## DATASET RECORDS
··········
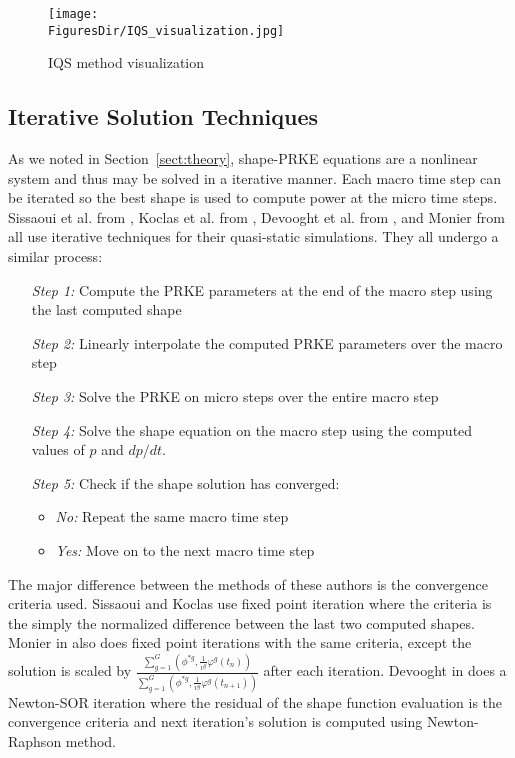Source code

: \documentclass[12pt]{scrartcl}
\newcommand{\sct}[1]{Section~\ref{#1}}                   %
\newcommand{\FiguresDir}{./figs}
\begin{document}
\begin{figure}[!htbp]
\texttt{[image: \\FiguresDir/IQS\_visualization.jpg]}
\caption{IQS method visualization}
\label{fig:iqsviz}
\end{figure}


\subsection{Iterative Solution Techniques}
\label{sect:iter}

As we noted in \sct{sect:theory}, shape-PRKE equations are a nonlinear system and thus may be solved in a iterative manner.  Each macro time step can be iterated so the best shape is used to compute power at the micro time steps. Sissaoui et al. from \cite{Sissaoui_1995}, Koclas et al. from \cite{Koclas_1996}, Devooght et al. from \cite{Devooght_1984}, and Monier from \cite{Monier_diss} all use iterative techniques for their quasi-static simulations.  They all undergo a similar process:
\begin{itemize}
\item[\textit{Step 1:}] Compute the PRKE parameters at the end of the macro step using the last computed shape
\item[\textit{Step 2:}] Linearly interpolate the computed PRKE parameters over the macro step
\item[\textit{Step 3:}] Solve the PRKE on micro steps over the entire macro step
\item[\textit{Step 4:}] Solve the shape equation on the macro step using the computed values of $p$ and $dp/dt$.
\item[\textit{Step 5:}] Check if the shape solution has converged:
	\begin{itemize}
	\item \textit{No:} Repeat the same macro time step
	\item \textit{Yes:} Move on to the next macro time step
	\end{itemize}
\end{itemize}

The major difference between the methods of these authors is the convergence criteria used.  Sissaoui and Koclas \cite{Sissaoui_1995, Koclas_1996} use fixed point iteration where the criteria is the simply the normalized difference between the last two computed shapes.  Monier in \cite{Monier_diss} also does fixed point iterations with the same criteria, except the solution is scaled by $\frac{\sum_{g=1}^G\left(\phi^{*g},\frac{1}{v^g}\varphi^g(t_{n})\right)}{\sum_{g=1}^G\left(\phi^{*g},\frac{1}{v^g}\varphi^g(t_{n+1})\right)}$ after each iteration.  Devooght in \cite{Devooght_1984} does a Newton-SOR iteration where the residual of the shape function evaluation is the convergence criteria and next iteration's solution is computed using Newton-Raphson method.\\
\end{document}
··········
## EXERCISE GOAL
Repeat the data in full and exactly. Omit pictures.

## RESULT OF THE EXERCISE
Source code

: \documentclass[12pt]{scrartcl}
\newcommand{\sct}[1]{Section~\ref{#1}}                   %
\newcommand{\FiguresDir}{./figs}
\begin{document}
\begin{figure}[!htbp]
\texttt{[image: \\FiguresDir/IQS\_visualization.jpg]}
\caption{IQS method visualization}
\label{fig:iqsviz}
\end{figure}


\subsection{Iterative Solution Techniques}
\label{sect:iter}

As we noted in \sct{sect:theory}, shape-PRKE equations are a nonlinear system and thus may be solved in a iterative manner.  Each macro time step can be iterated so the best shape is used to compute power at the micro time steps. Sissaoui et al. from \cite{Sissaoui_1995}, Koclas et al. from \cite{Koclas_1996}, Devooght et al. from \cite{Devooght_1984}, and Monier from \cite{Monier_diss} all use iterative techniques for their quasi-static simulations.  They all undergo a similar process:
\begin{itemize}
\item[\textit{Step 1:}] Compute the PRKE parameters at the end of the macro step using the last computed shape
\item[\textit{Step 2:}] Linearly interpolate the computed PRKE parameters over the macro step
\item[\textit{Step 3:}] Solve the PRKE on micro steps over the entire macro step
\item[\textit{Step 4:}] Solve the shape equation on the macro step using the computed values of $p$ and $dp/dt$.
\item[\textit{Step 5:}] Check if the shape solution has converged:
	\begin{itemize}
	\item \textit{No:} Repeat the same macro time step
	\item \textit{Yes:} Move on to the next macro time step
	\end{itemize}
\end{itemize}

The major difference between the methods of these authors is the convergence criteria used.  Sissaoui and Koclas \cite{Sissaoui_1995, Koclas_1996} use fixed point iteration where the criteria is the simply the normalized difference between the last two computed shapes.  Monier in \cite{Monier_diss} also does fixed point iterations with the same criteria, except the solution is scaled by $\frac{\sum_{g=1}^G\left(\phi^{*g},\frac{1}{v^g}\varphi^g(t_{n})\right)}{\sum_{g=1}^G\left(\phi^{*g},\frac{1}{v^g}\varphi^g(t_{n+1})\right)}$ after each iteration.  Devooght in \cite{Devooght_1984} does a Newton-SOR iteration where the residual of the shape function evaluation is the convergence criteria and next iteration's solution is computed using Newton-Raphson method.\\
\end{document}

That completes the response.